(Items from a dataset)
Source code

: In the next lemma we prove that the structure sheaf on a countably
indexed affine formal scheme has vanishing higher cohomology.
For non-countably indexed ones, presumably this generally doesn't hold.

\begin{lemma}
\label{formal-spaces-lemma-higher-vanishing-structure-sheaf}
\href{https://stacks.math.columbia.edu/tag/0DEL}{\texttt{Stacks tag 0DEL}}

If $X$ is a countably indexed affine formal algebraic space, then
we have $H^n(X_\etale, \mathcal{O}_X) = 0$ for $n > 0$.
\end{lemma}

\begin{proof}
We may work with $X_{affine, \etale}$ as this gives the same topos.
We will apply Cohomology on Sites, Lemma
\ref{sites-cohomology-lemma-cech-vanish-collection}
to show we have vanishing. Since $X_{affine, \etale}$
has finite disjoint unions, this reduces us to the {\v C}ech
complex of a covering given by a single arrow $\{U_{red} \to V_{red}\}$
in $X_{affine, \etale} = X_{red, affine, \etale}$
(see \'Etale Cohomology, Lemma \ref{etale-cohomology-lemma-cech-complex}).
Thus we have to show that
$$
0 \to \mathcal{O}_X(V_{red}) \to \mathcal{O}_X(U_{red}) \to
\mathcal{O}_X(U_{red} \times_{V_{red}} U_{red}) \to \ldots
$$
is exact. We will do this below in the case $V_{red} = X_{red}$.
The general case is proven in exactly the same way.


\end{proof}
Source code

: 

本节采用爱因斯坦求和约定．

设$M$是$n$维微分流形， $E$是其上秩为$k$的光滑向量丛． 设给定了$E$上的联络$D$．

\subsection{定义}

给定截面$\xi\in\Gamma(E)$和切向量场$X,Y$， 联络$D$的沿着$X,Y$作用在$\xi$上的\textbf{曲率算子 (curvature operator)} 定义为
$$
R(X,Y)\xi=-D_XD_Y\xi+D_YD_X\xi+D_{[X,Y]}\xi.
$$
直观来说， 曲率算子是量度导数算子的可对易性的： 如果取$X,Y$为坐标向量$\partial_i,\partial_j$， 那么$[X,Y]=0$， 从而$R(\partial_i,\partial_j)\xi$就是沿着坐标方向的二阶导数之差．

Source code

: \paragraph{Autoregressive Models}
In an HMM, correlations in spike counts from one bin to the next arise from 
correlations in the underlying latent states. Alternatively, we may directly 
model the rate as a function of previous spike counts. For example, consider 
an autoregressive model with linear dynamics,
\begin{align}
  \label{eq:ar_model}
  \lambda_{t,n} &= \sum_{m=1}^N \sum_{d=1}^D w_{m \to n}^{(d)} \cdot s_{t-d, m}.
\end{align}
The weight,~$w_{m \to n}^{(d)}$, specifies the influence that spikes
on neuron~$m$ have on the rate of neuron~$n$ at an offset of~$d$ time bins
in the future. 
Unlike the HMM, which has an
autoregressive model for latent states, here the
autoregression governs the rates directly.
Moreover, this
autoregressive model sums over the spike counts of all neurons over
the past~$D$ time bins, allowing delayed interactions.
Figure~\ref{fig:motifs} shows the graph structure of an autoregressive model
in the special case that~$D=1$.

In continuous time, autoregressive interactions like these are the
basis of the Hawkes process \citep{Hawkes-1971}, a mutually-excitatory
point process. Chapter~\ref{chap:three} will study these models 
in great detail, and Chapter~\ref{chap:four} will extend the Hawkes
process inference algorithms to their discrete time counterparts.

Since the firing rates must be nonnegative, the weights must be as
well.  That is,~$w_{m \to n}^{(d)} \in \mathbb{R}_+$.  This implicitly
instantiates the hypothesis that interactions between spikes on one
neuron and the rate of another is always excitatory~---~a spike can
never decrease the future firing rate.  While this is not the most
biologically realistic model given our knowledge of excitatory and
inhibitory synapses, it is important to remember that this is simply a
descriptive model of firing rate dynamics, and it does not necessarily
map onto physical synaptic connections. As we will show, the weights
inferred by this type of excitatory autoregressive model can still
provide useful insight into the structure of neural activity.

* _WORK REQUIRED_
Tally the lines of the records that contain "begin", then write only the total.

* _ANSWER SECTION_
3